--- Task statement ---
Please repeat, from the entries that follow, the lines from the one containing "4. En **Llamar" through the one containing "de Skype Empresarial**" exactly, adding nothing.

[Records excerpted from a collection]
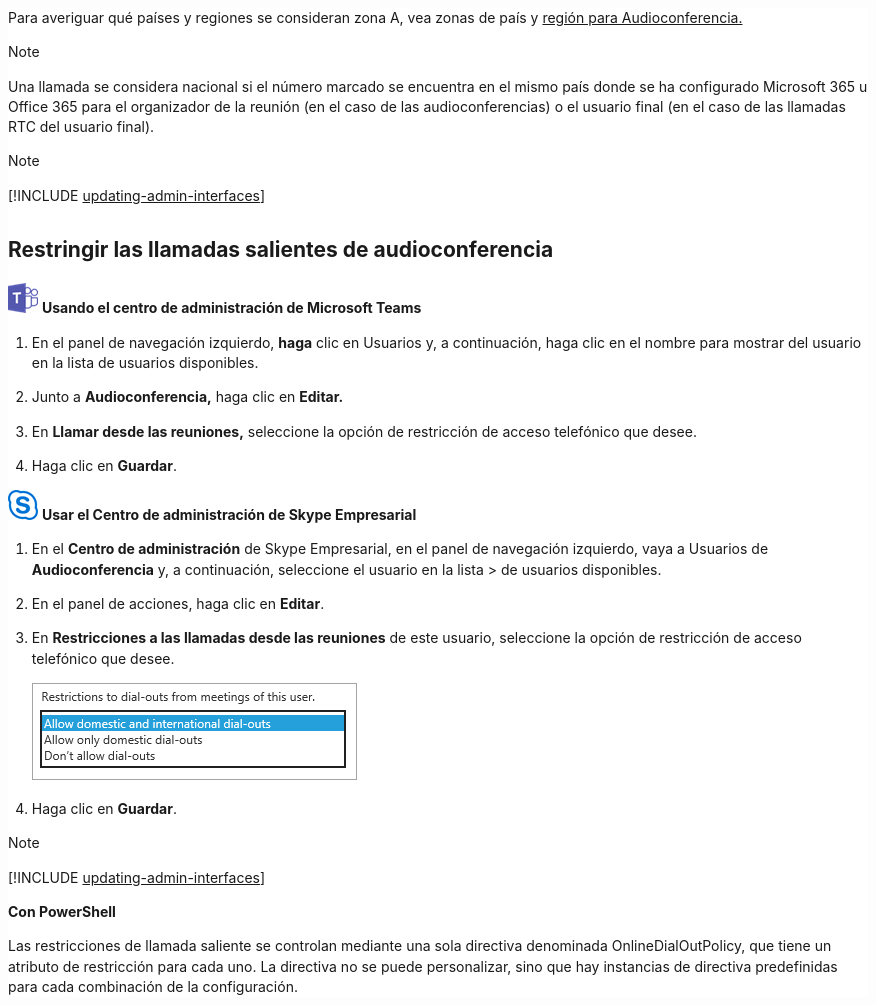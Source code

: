 Para averiguar qué países y regiones se consideran zona A, vea zonas de país y [región para Audioconferencia.](audio-conferencing-zones.md)

   > [!NOTE]
   > Una llamada se considera nacional si el número marcado se encuentra en el mismo país donde se ha configurado Microsoft 365 u Office 365 para el organizador de la reunión (en el caso de las audioconferencias) o el usuario final (en el caso de las llamadas RTC del usuario final). 

> [!NOTE]
> [!INCLUDE [updating-admin-interfaces](includes/updating-admin-interfaces.md)]

## <a name="restrict-audio-conferencing-outbound-calls"></a>Restringir las llamadas salientes de audioconferencia

![Un icono que muestra el logotipo de Microsoft Teams](media/teams-logo-30x30.png) **Usando el centro de administración de Microsoft Teams**

1. En el panel de navegación izquierdo, **haga** clic en Usuarios y, a continuación, haga clic en el nombre para mostrar del usuario en la lista de usuarios disponibles.

3. Junto a **Audioconferencia,** haga clic en **Editar.**

4. En **Llamar desde las reuniones,** seleccione la opción de restricción de acceso telefónico que desee.

5. Haga clic en **Guardar**. 

![Icono que muestra el logotipo de Skype Empresarial](media/sfb-logo-30x30.png) **Usar el Centro de administración de Skype Empresarial**

1. En el **Centro de administración** de Skype Empresarial, en el panel de navegación izquierdo, vaya a Usuarios de **Audioconferencia** y, a continuación, seleccione el usuario en la lista  >  de usuarios disponibles.

2. En el panel de acciones, haga clic en **Editar**.

3.  En **Restricciones a las llamadas desde las reuniones** de este usuario, seleccione la opción de restricción de acceso telefónico que desee.

      ![Las restricciones a las opciones de acceso telefónico](media/restrictions-to-dial-outs.png)
      

4. Haga clic en **Guardar**.

> [!Note]
> [!INCLUDE [updating-admin-interfaces](includes/updating-admin-interfaces.md)]

**Con PowerShell**

Las restricciones de llamada saliente se controlan mediante una sola directiva denominada OnlineDialOutPolicy, que tiene un atributo de restricción para cada uno. La directiva no se puede personalizar, sino que hay instancias de directiva predefinidas para cada combinación de la configuración.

--- Output of the exercise ---
4. En **Llamar desde las reuniones,** seleccione la opción de restricción de acceso telefónico que desee.

5. Haga clic en **Guardar**. 

![Icono que muestra el logotipo de Skype Empresarial](media/sfb-logo-30x30.png) **Usar el Centro de administración de Skype Empresarial**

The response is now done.